(Beginning of Provided information)
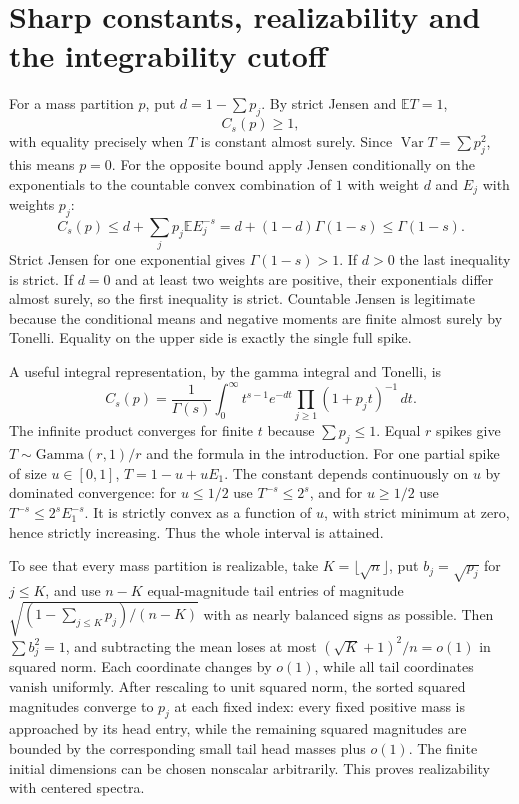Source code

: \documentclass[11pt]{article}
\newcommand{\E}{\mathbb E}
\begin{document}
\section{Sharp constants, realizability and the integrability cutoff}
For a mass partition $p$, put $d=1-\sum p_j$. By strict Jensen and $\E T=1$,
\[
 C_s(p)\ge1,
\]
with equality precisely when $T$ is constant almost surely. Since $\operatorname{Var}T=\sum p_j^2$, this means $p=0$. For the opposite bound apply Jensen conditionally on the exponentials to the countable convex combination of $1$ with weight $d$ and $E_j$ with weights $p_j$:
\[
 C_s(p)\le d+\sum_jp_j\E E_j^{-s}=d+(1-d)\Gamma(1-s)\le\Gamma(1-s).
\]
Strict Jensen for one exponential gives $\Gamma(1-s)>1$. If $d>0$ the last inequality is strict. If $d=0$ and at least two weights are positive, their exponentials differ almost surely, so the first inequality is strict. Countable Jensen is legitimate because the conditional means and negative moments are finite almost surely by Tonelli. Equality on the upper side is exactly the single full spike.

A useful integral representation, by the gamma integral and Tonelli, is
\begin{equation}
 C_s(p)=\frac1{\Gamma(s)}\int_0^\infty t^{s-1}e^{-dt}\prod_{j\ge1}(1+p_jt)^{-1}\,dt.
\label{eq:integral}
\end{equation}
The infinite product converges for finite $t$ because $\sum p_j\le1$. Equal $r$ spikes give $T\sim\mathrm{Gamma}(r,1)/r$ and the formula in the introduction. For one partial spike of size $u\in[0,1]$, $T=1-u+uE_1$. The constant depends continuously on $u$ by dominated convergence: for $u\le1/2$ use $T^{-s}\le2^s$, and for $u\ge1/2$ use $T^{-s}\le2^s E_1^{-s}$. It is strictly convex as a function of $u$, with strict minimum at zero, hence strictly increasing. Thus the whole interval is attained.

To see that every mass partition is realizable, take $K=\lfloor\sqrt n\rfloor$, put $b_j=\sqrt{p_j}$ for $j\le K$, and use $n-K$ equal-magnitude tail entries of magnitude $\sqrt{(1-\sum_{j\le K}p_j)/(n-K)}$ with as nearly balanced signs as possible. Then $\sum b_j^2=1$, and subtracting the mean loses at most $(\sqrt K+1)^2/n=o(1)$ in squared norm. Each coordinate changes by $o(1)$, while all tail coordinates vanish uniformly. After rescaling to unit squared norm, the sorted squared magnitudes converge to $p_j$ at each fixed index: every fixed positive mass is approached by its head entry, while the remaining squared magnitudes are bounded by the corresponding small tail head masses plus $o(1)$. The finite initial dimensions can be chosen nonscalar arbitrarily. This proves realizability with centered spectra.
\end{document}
(End of Provided information)
* [Description of the task]: Take the entries above and copy out all lines with the string "mass".

* [Result of the task]:
For a mass partition $p$, put $d=1-\sum p_j$. By strict Jensen and $\E T=1$,
To see that every mass partition is realizable, take $K=\lfloor\sqrt n\rfloor$, put $b_j=\sqrt{p_j}$ for $j\le K$, and use $n-K$ equal-magnitude tail entries of magnitude $\sqrt{(1-\sum_{j\le K}p_j)/(n-K)}$ with as nearly balanced signs as possible. Then $\sum b_j^2=1$, and subtracting the mean loses at most $(\sqrt K+1)^2/n=o(1)$ in squared norm. Each coordinate changes by $o(1)$, while all tail coordinates vanish uniformly. After rescaling to unit squared norm, the sorted squared magnitudes converge to $p_j$ at each fixed index: every fixed positive mass is approached by its head entry, while the remaining squared magnitudes are bounded by the corresponding small tail head masses plus $o(1)$. The finite initial dimensions can be chosen nonscalar arbitrarily. This proves realizability with centered spectra.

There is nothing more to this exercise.